Tenebrous means “shut off from the light,” a synonym of dark or murky. It came to English through French from the Latin word tenebrosus, itself derived from tenebrae, meaning, according to the Oxford Latin Dictionary, “the more or less complete absence of light, darkness,” “the darkness of night,” and “(as of squalid or disreputable buildings, etc.) a dark corner, den.”
Tenebrae had a life of its own as an English word referring to a very specific religious service:
: a church service observed during the final part of Holy Week in commemoration of the sufferings and death of Christ with the public chanting of psalms and the progressive extinguishing of all candles until only one remains burning behind or under the altar
Like most words referring to literal darkness, tenebrous also can be used in a figurative way to mean “hard to understand” or “obscure”:
We are also testing our own digital ad network, which will provide a measurable, high quality audience for advertisers, who are increasingly wary, and rightly so, about the murky, tenebrous world of digital advertising.

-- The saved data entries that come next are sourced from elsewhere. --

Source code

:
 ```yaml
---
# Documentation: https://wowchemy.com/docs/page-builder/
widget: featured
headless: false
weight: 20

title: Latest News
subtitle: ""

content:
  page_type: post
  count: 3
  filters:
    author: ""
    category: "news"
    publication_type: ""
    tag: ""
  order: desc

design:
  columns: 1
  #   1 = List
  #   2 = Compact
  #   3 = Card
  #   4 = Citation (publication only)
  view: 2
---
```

— Statement of Robert Thomson, Chief Executive of News Corp On Havas Media Group UK Decision To Pull Advertising From Google and YouTube, Business Wire, 17 March 2017
Several related words have been occasionally used in English: Samuel Johnson entered tenebricose (“dark”) and tenebrosity (“darkness, gloom”) in his 1755 dictionary, and the unabridged Webster’s Second from 1934 entered tenebra (“darkness”), but all three terms are quite rare. Still others include tenebrific (“gloomy” or “causing gloom or darkness”), as well as tenebrious, and tenebrose, variant spellings of tenebrous.
Tenebrism is used to designate a style of painting in which most of the people shown are in shadow, with others lit clearly with a beam of light, exemplified in the works of Caravaggio.